### Your instructions
Identify all lines in the listing that include the word "number", and copy them out.

### Material provided
· · · · ·

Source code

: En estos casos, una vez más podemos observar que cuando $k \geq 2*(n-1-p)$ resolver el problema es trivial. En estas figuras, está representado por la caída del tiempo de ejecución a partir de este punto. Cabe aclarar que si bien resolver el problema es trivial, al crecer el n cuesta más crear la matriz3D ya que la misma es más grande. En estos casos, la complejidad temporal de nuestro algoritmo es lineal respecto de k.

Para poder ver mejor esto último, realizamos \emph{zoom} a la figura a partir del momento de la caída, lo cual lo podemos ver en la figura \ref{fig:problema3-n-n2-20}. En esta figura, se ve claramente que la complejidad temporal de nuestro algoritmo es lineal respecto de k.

· · · · ·

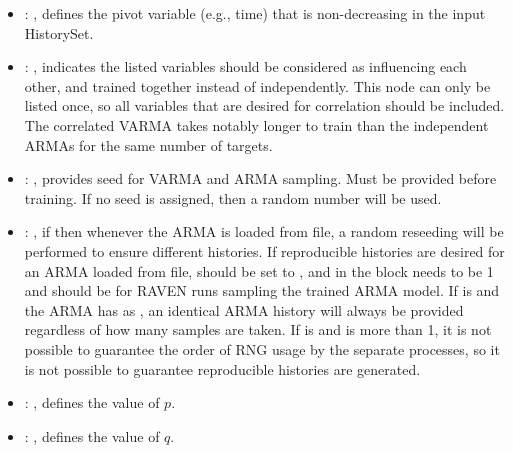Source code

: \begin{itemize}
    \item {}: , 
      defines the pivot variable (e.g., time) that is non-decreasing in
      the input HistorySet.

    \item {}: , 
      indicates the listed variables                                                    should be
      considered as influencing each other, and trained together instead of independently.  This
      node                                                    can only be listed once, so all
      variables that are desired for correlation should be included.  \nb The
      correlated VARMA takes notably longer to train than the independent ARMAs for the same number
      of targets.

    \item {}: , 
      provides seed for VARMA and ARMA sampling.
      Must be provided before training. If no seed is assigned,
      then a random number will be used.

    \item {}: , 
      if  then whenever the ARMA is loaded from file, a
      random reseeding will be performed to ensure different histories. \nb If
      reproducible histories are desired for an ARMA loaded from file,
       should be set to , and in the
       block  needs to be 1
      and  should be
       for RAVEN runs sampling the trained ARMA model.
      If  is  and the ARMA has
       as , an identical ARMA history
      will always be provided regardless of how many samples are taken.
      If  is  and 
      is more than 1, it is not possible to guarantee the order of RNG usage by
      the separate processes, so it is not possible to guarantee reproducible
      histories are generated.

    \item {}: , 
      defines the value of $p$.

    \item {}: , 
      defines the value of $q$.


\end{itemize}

· · · · ·

### Completed exercise
      correlated VARMA takes notably longer to train than the independent ARMAs for the same number
      then a random number will be used.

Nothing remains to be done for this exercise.